Эликсиры сатаны - Гофман Эрнст Теодор Амадей - Страница 45


Перейти на страницу:
Изменить размер шрифта:

45

-- Вот и я, пора, господа, расходиться!

Доктор подошел к нему вплотную и сказал, обдавая его дымом:

-- Входи, входи, приятель Лунный Свет, \\ С тобой фонарь, где ж терн, а где собака? \\ Не зря я снял с луны нагар, ты светел. \\ Прощайте, как меня разобрало! \\ Пунш был бурда. Хозяин, доброй ночи. \\ Ну, Эвсон, мой Пилад, спокойной ночи!..

Эвсон разразился проклятиями, уверял, что тот, кто решится теперь отправиться домой, непременно сломает себе шею, но на это никто не обратил внимания; слуга подхватил доктора под одну руку, чиновника, все еще причитавшего по поводу безвременной гибели отважного принца, -- под другую, и все трое побрели по улице к дому, где помещались власти всей округи. Сумасбродного Эвсона мы с трудом водворили в его номер, но он еще долго предавался неистовой игре на флейте, так что я всю ночь глаз не сомкнул и, только подремав дорогой в своем экипаже, пришел в себя после безумной ночи в деревенской гостинице".

Рассказ лейб-медика часто прерывался смехом, более громким, чем это принято в придворном кругу. И, кажется, он весьма позабавил герцога.

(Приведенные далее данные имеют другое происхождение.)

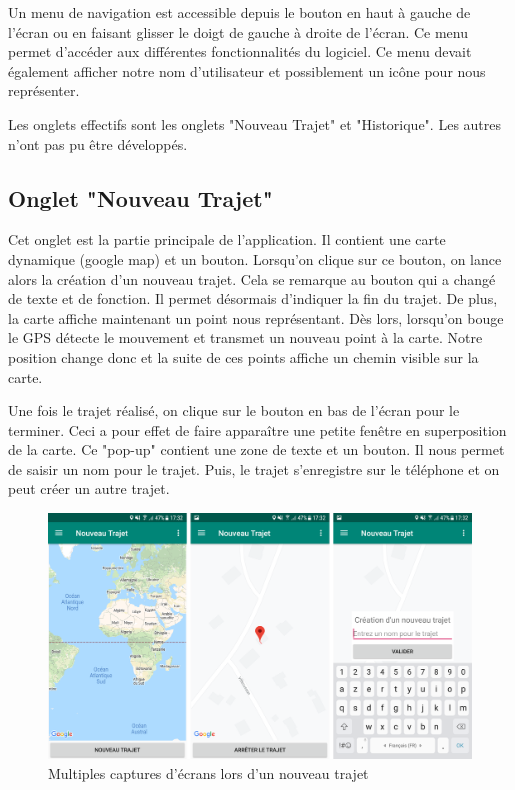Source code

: Un menu de navigation est accessible depuis le bouton en haut à gauche de l'écran ou en faisant glisser le doigt de gauche à droite de l'écran.
Ce menu permet d'accéder aux différentes fonctionnalités du logiciel. Ce menu devait également afficher notre nom d'utilisateur et
possiblement un icône pour nous représenter.

Les onglets effectifs sont les onglets "Nouveau Trajet" et "Historique". Les autres n'ont pas pu être développés.
\vspace{30pt}
\subsection{Onglet "Nouveau Trajet"}
Cet onglet est la partie principale de l'application. Il contient une carte dynamique (google map) et un bouton. Lorsqu'on clique sur ce
bouton, on lance alors la création d'un nouveau trajet. Cela se remarque au bouton qui a changé de texte et de fonction. Il permet
désormais d'indiquer la fin du trajet. De plus, la carte affiche maintenant un point nous représentant. Dès lors, lorsqu'on bouge
le GPS détecte le mouvement et transmet un nouveau point à la carte. Notre position change donc et la suite de ces points affiche un chemin visible
sur la carte.

Une fois le trajet réalisé, on clique sur le bouton en bas de l'écran pour le terminer. Ceci a pour effet de faire apparaître une
petite fenêtre en superposition de la carte. Ce "pop-up" contient une zone de texte et un bouton. Il nous permet de saisir un nom pour
le trajet. Puis, le trajet s'enregistre sur le téléphone et on peut créer un autre trajet.
\begin{figure}[ht]
  \label{Nouveau trajet}
  \centering
  \includegraphics[scale=0.11]{images/nouveau-trajet.png}
  \caption{Multiples captures d'écrans lors d'un nouveau trajet}
\end{figure}

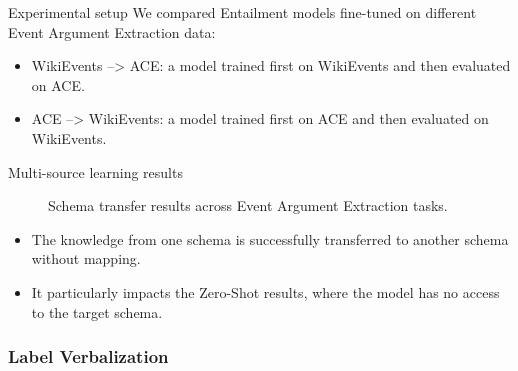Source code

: \documentclass[
    11pt,
    notheorems,
    xcolor={dvipsnames},
    hyperref={
        pdfstartview=FitH, 
        pdftitle={Ikasketa-adibide urriko Informazio-Erauzketa}, 
        pdfauthor={Oscar Sainz Jimenez}, 
        citecolor=secondary, 
    }
]{beamer}
\begin{document}
\begin{frame}
    \begin{block}{Experimental setup}
        We compared Entailment models fine-tuned on different Event Argument Extraction data:
        \begin{itemize}
            \item WikiEvents --> ACE: a model trained first on WikiEvents and then evaluated on ACE.
            \item ACE --> WikiEvents: a model trained first on ACE and then evaluated on WikiEvents.
        \end{itemize}

    \end{block}
\end{frame}

\begin{frame}
    \begin{block}{Multi-source learning results}
        \begin{figure}
            \centering
            \resizebox{.60\textwidth}{!}{
                
            }
            \caption{Schema transfer results across Event Argument Extraction tasks.}
        \end{figure}

        \begin{itemize}
            \item The knowledge from one schema is successfully transferred to another schema without mapping.
            \item It particularly impacts the Zero-Shot results, where the model has no access to the target schema.
        \end{itemize}
    \end{block}

\end{frame}


\subsubsection{Label Verbalization}

\end{document}
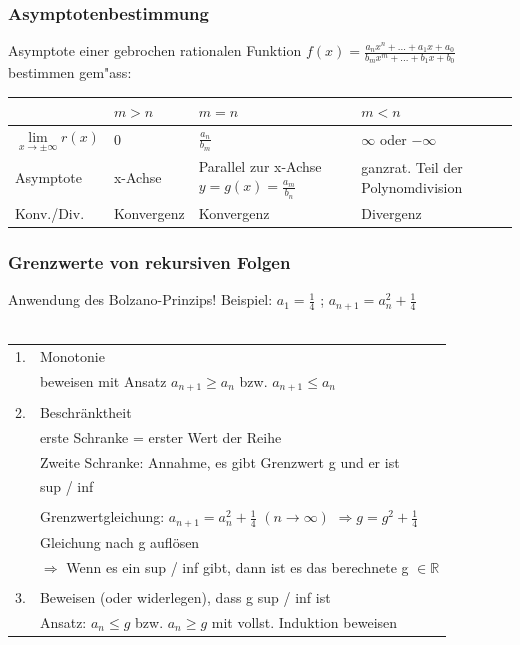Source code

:	
		
			\subsubsection{Asymptotenbestimmung}
			Asymptote einer gebrochen rationalen Funktion $f(x) = \frac{a_nx^n + ... + a_1x + a_0}{b_mx^m + ... + b_1x + b_0}$\\
			 bestimmen gem"ass:
			
			\begin{tabular}{|l|l|l|l|}
			\hline
			 & $m > n$ & $m = n$ & $m < n$ \\
			\hline
			 $\lim\limits_{x\to \pm \infty} r(x)$  & 0 & $\frac{a_n}{b_m}$ & $\infty$ oder $-\infty$ \\
			\hline
			 Asymptote & x-Achse & Parallel zur x-Achse $y = g(x) = \frac{a_m}{b_n}$ & ganzrat. Teil der Polynomdivision\\
			\hline
			 Konv./Div. & Konvergenz & Konvergenz & Divergenz \\
			\hline
			\end{tabular}
			
			
			\subsubsection{Grenzwerte von rekursiven Folgen}
			Anwendung des Bolzano-Prinzips!  Beispiel: $a_1 = \frac{1}{4}$ ; $a_{n+1} = a_n^2 + \frac{1}{4}$ \\
			\\
			\begin{tabular}{ll}
			1. & Monotonie \\
			& beweisen mit Ansatz $a_{n+1} \geq a_n$ bzw. $a_{n+1} \leq a_n$ \\
			\\
			2. & Beschränktheit \\
			& erste Schranke = erster Wert der Reihe \\
			& Zweite Schranke: Annahme, es gibt Grenzwert g und er ist \\
			& sup / inf \\
			\\
			 & Grenzwertgleichung: $a_{n+1} = a_n ^2 + \frac{1}{4}$  $(n \rightarrow \infty)$ $\Rightarrow g = g^2 + \frac{1}{4}$ \\
			 & Gleichung nach g auflösen \\
			 & $\Rightarrow$ Wenn es ein sup / inf gibt, dann ist es das berechnete g $\in \mathbb{R}$\\
			 \\
			 3. & Beweisen (oder widerlegen), dass g sup / inf ist \\
			 & Ansatz: $a_n \leq g$ bzw. $a_n \geq g$ mit vollst. Induktion beweisen \\
			\end{tabular}

	\vfill\null
	\pagebreak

-- Одну фигуру, -- заметил он, обращаясь к рассказчику, -вы уж слишком отодвинули на задний план, а именно себя самого; готов держать пари, что ваш порой довольно едкий юмор нередко подбивал чудаковатого Эвсона и напыщенного доктора на всякие сумасбродства и что в действительности вы и были тем подстрекающим началом, олицетворением которого сделали плаксивого старшину.

-- Смею вас уверить, ваше высочество, этот клуб редкостных чудаков представлял собой такое законченное целое, что любой человек со стороны был бы диссонансом. Если продолжить музыкальное сравнение, то эти трое составляли трезвучие из различных, но сливавшихся в гармонию тонов, а трактирщик присоединялся к этому аккорду как септима.

Разговор продолжался еще некоторое время в таком роде, но, наконец, герцогская чета по обыкновению удалилась в свои апартаменты, а публика разошлась по домам в самом приятном расположении духа.

Весело и беззаботно жил я в этом новом для меня мире. И чем более осваивался я со спокойной, уютной жизнью столицы и двора, чем охотнее расчищали передо мною место, которое я с честью утверждал за собой при всеобщем одобрении, тем реже вспоминал я прошлое и думал о возможной перемене в моем теперешнем положении. Герцог, очевидно, относился ко мне с особым расположением, и, судя по некоторым вскользь брошенным намекам, он хотел бы тем или иным способом навсегда удержать меня возле своей особы. Сознаюсь, известнее однообразие и шаблон, которые господствовали здесь в научных и художественных занятиях и интересах, распространяясь от двора на всю резиденцию, могли показаться нестерпимыми человеку одаренному и привыкшему к безусловной духовной свободе; но, когда монотонность придворной жизни и ограниченность интересов слишком уж меня угнетали, на помощь мне приходила давняя привычка к соблюдению определенных форм, умение подчинять внешнее поведение дисциплине. На меня все еще оказывала воздействие, правда неприметно, жизнь в монастыре.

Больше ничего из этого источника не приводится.